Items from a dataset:
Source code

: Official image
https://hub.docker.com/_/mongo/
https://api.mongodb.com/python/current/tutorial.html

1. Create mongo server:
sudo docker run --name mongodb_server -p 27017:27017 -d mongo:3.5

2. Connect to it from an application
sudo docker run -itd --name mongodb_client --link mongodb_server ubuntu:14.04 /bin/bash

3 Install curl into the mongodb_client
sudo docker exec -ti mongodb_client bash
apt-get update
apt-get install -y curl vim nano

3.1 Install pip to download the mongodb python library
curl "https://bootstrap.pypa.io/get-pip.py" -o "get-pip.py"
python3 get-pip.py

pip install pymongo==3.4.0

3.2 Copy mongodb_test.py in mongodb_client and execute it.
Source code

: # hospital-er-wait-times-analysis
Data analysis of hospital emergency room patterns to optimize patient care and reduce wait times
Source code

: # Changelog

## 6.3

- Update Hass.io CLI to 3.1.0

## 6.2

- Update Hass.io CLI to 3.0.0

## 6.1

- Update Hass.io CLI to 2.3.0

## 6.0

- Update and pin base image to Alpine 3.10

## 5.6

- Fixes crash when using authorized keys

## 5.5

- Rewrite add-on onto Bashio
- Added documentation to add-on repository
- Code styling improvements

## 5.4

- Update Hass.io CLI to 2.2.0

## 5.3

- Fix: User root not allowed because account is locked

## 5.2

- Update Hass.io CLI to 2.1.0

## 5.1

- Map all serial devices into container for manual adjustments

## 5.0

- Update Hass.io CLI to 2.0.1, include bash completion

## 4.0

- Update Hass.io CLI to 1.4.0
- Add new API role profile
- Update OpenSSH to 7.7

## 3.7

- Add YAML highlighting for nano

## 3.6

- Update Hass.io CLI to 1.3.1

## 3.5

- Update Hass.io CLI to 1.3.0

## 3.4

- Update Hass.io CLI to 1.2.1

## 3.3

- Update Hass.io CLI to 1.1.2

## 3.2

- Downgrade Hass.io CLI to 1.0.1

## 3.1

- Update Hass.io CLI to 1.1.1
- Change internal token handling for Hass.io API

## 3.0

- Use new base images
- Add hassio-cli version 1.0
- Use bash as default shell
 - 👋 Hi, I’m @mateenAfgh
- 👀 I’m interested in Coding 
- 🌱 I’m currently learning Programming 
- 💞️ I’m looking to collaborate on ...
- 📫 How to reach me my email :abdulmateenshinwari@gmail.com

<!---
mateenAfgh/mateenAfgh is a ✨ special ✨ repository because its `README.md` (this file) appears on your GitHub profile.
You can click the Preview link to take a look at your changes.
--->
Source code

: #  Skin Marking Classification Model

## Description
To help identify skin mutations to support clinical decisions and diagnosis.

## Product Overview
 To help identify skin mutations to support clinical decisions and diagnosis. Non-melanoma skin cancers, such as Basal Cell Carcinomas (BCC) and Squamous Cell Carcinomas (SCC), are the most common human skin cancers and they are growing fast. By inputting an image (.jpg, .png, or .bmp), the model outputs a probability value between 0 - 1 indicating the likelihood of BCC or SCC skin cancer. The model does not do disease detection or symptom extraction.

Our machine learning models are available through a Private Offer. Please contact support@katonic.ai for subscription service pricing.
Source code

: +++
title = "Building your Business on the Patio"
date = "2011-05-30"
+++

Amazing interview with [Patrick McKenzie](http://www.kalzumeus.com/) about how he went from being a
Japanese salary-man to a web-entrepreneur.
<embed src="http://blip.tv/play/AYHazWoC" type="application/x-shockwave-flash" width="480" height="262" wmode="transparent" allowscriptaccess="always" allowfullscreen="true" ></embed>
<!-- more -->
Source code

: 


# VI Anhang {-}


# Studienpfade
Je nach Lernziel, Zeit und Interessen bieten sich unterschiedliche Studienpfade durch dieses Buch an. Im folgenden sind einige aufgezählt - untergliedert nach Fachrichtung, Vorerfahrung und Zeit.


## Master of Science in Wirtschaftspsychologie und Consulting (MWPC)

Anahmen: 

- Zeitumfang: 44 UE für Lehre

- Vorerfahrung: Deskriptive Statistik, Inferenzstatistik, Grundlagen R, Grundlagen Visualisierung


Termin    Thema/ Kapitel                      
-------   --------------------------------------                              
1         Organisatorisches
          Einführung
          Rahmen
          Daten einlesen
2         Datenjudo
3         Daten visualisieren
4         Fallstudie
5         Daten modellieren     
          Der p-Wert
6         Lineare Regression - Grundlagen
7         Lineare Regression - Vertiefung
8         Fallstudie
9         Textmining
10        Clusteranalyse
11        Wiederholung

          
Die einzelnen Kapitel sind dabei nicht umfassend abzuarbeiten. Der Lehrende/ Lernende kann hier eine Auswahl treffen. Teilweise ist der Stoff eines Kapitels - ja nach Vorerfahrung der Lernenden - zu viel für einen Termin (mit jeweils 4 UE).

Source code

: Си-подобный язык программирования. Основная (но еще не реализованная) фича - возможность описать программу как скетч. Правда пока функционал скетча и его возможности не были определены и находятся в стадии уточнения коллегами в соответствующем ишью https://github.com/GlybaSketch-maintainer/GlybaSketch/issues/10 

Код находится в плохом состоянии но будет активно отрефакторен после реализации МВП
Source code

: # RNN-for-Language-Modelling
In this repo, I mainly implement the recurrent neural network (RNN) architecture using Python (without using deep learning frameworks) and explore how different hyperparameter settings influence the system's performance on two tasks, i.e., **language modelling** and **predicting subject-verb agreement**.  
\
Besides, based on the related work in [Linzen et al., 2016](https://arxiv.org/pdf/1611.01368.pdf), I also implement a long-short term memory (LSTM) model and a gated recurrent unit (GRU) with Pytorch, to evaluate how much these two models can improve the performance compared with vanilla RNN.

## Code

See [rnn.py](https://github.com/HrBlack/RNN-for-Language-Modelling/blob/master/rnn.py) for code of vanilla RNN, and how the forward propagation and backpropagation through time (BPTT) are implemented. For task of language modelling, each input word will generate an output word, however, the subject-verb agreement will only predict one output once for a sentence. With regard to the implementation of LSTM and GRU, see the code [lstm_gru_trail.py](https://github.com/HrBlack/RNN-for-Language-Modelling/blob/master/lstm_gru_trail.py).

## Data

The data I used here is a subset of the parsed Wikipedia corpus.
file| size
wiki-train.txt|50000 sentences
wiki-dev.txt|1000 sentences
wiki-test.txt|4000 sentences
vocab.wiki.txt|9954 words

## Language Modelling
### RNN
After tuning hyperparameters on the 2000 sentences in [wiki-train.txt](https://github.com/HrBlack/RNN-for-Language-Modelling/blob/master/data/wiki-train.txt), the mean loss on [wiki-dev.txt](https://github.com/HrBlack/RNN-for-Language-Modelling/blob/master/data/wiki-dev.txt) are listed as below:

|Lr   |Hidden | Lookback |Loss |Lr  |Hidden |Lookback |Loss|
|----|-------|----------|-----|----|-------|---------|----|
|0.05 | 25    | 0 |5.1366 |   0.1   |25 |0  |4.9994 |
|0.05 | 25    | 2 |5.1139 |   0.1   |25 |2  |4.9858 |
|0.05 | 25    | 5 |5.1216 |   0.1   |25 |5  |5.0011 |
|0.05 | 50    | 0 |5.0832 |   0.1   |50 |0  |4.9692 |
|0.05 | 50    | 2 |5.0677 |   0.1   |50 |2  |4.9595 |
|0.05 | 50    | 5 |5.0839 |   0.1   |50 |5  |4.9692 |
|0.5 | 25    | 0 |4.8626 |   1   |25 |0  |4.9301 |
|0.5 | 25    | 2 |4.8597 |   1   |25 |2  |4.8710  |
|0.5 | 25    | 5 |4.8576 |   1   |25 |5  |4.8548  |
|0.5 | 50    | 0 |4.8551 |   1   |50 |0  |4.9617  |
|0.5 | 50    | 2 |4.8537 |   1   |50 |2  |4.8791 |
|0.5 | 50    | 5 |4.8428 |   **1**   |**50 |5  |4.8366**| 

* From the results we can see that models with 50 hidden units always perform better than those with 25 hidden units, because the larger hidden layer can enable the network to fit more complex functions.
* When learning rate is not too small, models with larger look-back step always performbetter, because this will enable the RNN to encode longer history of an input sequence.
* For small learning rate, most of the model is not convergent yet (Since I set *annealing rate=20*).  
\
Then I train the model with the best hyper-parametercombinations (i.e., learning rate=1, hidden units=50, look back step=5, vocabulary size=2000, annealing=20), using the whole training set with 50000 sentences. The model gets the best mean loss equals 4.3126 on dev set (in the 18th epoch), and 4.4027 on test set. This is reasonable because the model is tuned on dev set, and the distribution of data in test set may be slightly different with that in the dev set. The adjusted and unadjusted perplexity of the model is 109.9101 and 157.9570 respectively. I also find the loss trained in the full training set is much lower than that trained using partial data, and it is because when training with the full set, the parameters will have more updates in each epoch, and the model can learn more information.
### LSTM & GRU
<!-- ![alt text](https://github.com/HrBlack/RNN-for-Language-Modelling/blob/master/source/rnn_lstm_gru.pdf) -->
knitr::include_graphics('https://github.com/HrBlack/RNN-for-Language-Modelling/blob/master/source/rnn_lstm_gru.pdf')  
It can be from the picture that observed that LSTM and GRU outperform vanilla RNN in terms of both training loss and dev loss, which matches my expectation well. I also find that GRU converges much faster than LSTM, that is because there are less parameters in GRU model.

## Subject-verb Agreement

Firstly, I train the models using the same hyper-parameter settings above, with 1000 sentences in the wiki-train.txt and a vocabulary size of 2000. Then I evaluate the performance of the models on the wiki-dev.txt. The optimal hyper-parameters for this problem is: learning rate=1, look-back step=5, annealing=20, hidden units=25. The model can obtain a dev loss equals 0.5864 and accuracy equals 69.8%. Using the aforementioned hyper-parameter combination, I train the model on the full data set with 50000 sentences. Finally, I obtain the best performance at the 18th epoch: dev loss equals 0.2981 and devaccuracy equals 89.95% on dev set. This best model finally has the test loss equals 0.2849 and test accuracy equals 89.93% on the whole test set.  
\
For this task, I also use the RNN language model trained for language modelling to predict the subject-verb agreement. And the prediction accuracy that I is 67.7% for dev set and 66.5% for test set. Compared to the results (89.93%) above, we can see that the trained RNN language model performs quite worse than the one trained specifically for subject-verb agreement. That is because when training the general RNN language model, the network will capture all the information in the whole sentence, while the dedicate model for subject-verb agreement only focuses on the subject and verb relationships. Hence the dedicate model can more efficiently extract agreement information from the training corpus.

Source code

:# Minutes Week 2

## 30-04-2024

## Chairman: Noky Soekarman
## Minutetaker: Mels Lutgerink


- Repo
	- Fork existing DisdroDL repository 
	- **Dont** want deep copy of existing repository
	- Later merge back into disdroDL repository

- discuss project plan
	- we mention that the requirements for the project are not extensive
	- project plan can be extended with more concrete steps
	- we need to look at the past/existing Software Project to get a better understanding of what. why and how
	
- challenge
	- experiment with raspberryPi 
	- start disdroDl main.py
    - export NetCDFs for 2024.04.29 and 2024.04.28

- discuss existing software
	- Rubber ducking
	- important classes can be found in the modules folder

# Problem
All that belongs in the answer is the run of lines above from the line containing "Then I train" through the line containing "## Subject-verb Agreement", exactly as written.

# Problem solution
Then I train the model with the best hyper-parametercombinations (i.e., learning rate=1, hidden units=50, look back step=5, vocabulary size=2000, annealing=20), using the whole training set with 50000 sentences. The model gets the best mean loss equals 4.3126 on dev set (in the 18th epoch), and 4.4027 on test set. This is reasonable because the model is tuned on dev set, and the distribution of data in test set may be slightly different with that in the dev set. The adjusted and unadjusted perplexity of the model is 109.9101 and 157.9570 respectively. I also find the loss trained in the full training set is much lower than that trained using partial data, and it is because when training with the full set, the parameters will have more updates in each epoch, and the model can learn more information.
### LSTM & GRU
<!-- ![alt text](https://github.com/HrBlack/RNN-for-Language-Modelling/blob/master/source/rnn_lstm_gru.pdf) -->
knitr::include_graphics('https://github.com/HrBlack/RNN-for-Language-Modelling/blob/master/source/rnn_lstm_gru.pdf')  
It can be from the picture that observed that LSTM and GRU outperform vanilla RNN in terms of both training loss and dev loss, which matches my expectation well. I also find that GRU converges much faster than LSTM, that is because there are less parameters in GRU model.

## Subject-verb Agreement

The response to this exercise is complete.